Jeff Lazerson, President, Mortgage Grader, Laguna Niguel, Calif.
It seems more and more people are beginning to question the strength of this recovery. This has put downward pressure on mortgage rates. Over the coming weeks I expect rates to stay low, but to not drop much more. Looking further out you should be aware that the Federal Reserve will be unwinding some of the programs that have supported low mortgage rates and this will cause mortgage rates to rise.
Michael Becker, Mortgage consultant, Green Pastures Mortgage & Finance, Lutherville, Md.
I feel rates are lower than where they should be based on the economic data coming out. However, with all the government intervention, it is hard to assess what is real and what is simply riding the wave that will ultimately crest. In times of uncertainty, which this is, people like securities. Couple that with continued government purchases, and rates will remain relatively unchanged.
Chris Sipe, Senior mortgage consultant, Mason Dixon Funding, Frederick, Md.
We've seen rates improve over the past week, and once again approaching 40-year lows. As employment numbers continue to be dismal, expect the stock market to continue to struggle, with bonds (where mortgage pricing comes from) to be the beneficiary of this news. Remember, this is likely to be short-lived, as the government intervention in buying bonds will be easing up and ceasing next year, so don't get complacent about the incredible mortgage interest rates available today. If you're in the market to buy, build or refinance, now is the time to take action. Check with your mortgage adviser on what options exist. If you are a homeowner who has experienced a decline in the value of your home and have little or no equity in your home, don't give up. There are several programs available to allow you to still take advantage of today's very attractive interest rates.
David Kuiper, Mortgage planner, First Place Bank, Holland, Mich.

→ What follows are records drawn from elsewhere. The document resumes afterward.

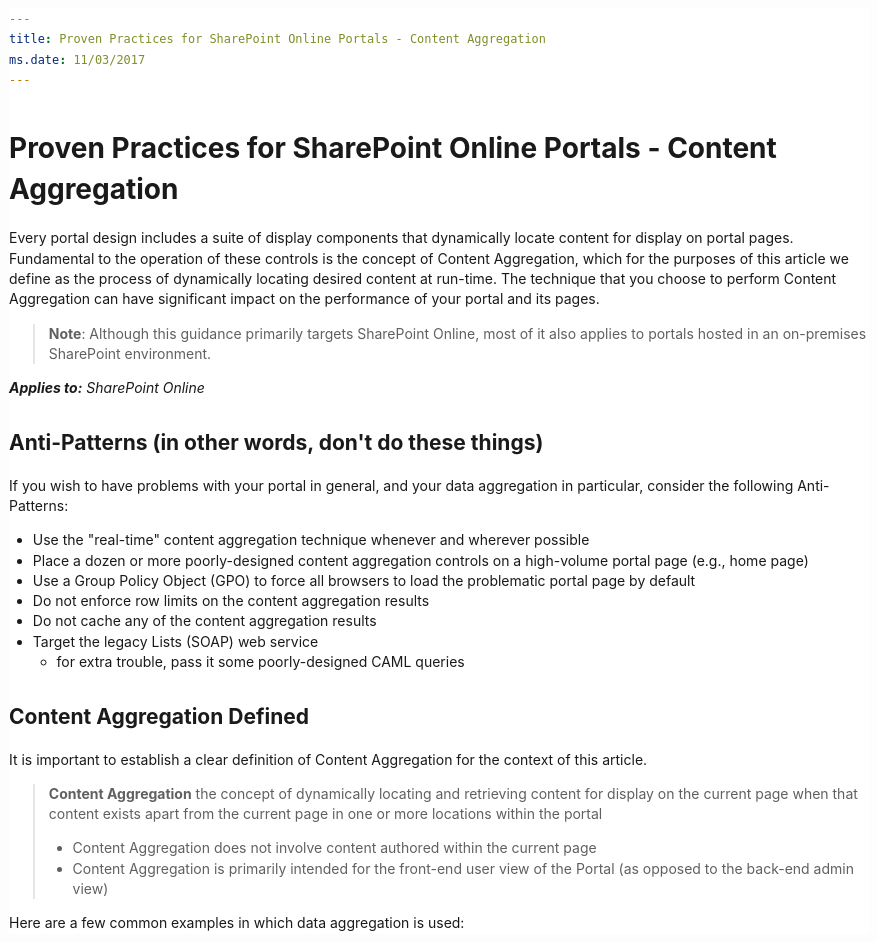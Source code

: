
 ```yaml
---
title: Proven Practices for SharePoint Online Portals - Content Aggregation
ms.date: 11/03/2017
---
```

# Proven Practices for SharePoint Online Portals - Content Aggregation

Every portal design includes a suite of display components that dynamically locate content for display on portal pages.  Fundamental to the operation of these controls is the concept of Content Aggregation, which for the purposes of this article we define as the process of dynamically locating desired content at run-time. The technique that you choose to perform Content Aggregation can have significant impact on the performance of your portal and its pages.

>**Note**:
>Although this guidance primarily targets SharePoint Online, most of it also applies to portals hosted in an on-premises SharePoint environment.

_**Applies to:** SharePoint Online_

## Anti-Patterns (in other words, don't do these things)
<a name="bk_antiPatterns"> </a>

If you wish to have problems with your portal in general, and your data aggregation in particular, consider the following Anti-Patterns:

- Use the "real-time" content aggregation technique whenever and wherever possible
- Place a dozen or more poorly-designed content aggregation controls on a high-volume portal page (e.g., home page)
- Use a Group Policy Object (GPO) to force all browsers to load the problematic portal page by default
- Do not enforce row limits on the content aggregation results
- Do not cache any of the content aggregation results
- Target the legacy Lists (SOAP) web service
	- for extra trouble, pass it some poorly-designed CAML queries

## Content Aggregation Defined
<a name="sectionSection0"> </a>

It is important to establish a clear definition of Content Aggregation for the context of this article.

>**Content Aggregation** the concept of dynamically locating and retrieving content for display on the current page when that content exists apart from the current page in one or more locations within the portal
>
>- Content Aggregation does not involve content authored within the current page
>- Content Aggregation is primarily intended for the front-end user view of the Portal (as opposed to the back-end admin view)

Here are a few common examples in which data aggregation is used:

The job market sucks, small businesses may be reluctant to hire until there is a resolution with the new health care program, banks are sitting on several years worth of REO inventory that they haven't even put on the market, rates are low and the stock market is reacting to the Fed's comments about how challenging it will be for them to pull back.

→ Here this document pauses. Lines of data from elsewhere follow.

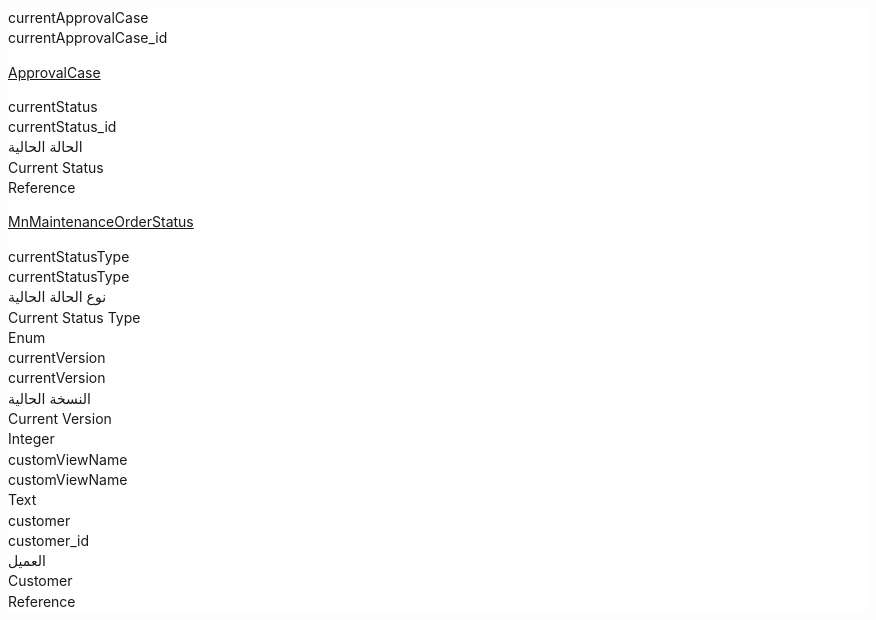 <div class="row searchable" id="currentApprovalCase">
<div class="cell" data-label="Property">currentApprovalCase</div>
<div class="cell" data-label="Column">currentApprovalCase_id</div>
<div class="cell" data-label="Arabic"></div>
<div class="cell" data-label="English"></div>
<div class="cell" data-label="Type"></div>
<div class="cell" data-label="Foreign Table">

 [ApprovalCase](/modules/system-tables/ApprovalCase.md) 
</div>
</div>

<div class="row searchable" id="currentStatus">
<div class="cell" data-label="Property">currentStatus</div>
<div class="cell" data-label="Column">currentStatus_id</div>
<div class="cell" data-label="Arabic">الحالة الحالية</div>
<div class="cell" data-label="English">Current Status</div>
<div class="cell" data-label="Type">Reference</div>
<div class="cell" data-label="Foreign Table">

 [MnMaintenanceOrderStatus](/modules/crm-maintenance/MnMaintenanceOrderStatus.md) 
</div>
</div>

<div class="row searchable" id="currentStatusType">
<div class="cell" data-label="Property">currentStatusType</div>
<div class="cell" data-label="Column">currentStatusType</div>
<div class="cell" data-label="Arabic">نوع الحالة الحالية</div>
<div class="cell" data-label="English">Current Status Type</div>
<div class="cell" data-label="Type">Enum</div>

</div>

<div class="row searchable" id="currentVersion">
<div class="cell" data-label="Property">currentVersion</div>
<div class="cell" data-label="Column">currentVersion</div>
<div class="cell" data-label="Arabic">النسخة الحالية</div>
<div class="cell" data-label="English">Current Version</div>
<div class="cell" data-label="Type">Integer</div>

</div>

<div class="row searchable" id="customViewName">
<div class="cell" data-label="Property">customViewName</div>
<div class="cell" data-label="Column">customViewName</div>
<div class="cell" data-label="Arabic"></div>
<div class="cell" data-label="English"></div>
<div class="cell" data-label="Type">Text</div>

</div>

<div class="row searchable" id="customer">
<div class="cell" data-label="Property">customer</div>
<div class="cell" data-label="Column">customer_id</div>
<div class="cell" data-label="Arabic">العميل</div>
<div class="cell" data-label="English">Customer</div>
<div class="cell" data-label="Type">Reference</div>
<div class="cell" data-label="Foreign Table">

Mark Madsen, Mortgage Consultant, Raintree Mortgage, Las Vegas, Nev.
The 10-year is currently at 3.32 percent. While the 10 is down, we did not see much in terms of lower mortgage rates. The FOMC meeting was as expected -- uneventful. The market and real estate news continues to seesaw, which will cause rates to do the same over the next few weeks. Don't expect treasuries or mortgages to go much lower. Lock in those rates.
Mitch Ohlbaum, Loan officer, Bank of America, Los Angeles, Calif.

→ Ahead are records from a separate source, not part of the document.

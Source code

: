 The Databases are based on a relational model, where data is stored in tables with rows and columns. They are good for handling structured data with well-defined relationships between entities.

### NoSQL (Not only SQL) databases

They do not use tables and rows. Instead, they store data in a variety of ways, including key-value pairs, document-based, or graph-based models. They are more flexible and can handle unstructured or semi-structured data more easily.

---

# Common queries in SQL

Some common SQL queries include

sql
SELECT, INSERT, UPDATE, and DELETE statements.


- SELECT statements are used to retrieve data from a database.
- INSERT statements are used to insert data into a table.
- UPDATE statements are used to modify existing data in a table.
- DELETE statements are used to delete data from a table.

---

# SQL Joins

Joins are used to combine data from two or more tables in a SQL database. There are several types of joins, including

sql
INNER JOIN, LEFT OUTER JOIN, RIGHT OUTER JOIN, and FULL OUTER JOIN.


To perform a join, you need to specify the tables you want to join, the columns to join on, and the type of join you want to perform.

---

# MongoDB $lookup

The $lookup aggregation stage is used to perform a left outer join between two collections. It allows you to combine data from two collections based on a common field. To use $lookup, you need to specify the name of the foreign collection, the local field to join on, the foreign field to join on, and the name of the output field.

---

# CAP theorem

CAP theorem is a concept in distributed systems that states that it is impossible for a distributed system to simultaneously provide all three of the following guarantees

The Federal Reserve curtails mortgage backed securities purchases (MBS) in the fourth quarter and extends the time for purchasing the remaining allotment through the end of March. Rates should move slightly higher as MBS seek new buyers and new ground.
We have gained some good ground in the last few weeks and people with applications in process should be prudent and lock early in the process.
Jim Sahnger, Mortgage Consultant, Palm Beach Financial Network, Stuart, Fla.
Mortgage rates are flirting with record lows, so expect a slight bounce off the bottom.
Greg McBride, senior financial analyst, Bankrate.com
Rates took a downward slide this week and I think they'll rise, back to where they were in the previous few weeks.
Holden Lewis, senior reporter, Bankrate.com
About the Bankrate.com Rate Trend Index
Bankrate.com surveys experts in the banking and mortgage fields to see if they believe certificate of deposit and mortgage rates will rise, fall or remain relatively unchanged. For the deposit index, the panel comprises banks, thrifts and credit unions that directly offer FDIC-insured certificates of deposit to the end consumer. For the mortgage index, the panel comprises mortgage bankers, mortgage brokers and other industry experts who provide residential first mortgages to consumers. Results from Bankrate.com's CD Rate Trend Index will be released monthly. Results from Bankrate.com's Mortgage Rate Trend Index will be released each Thursday.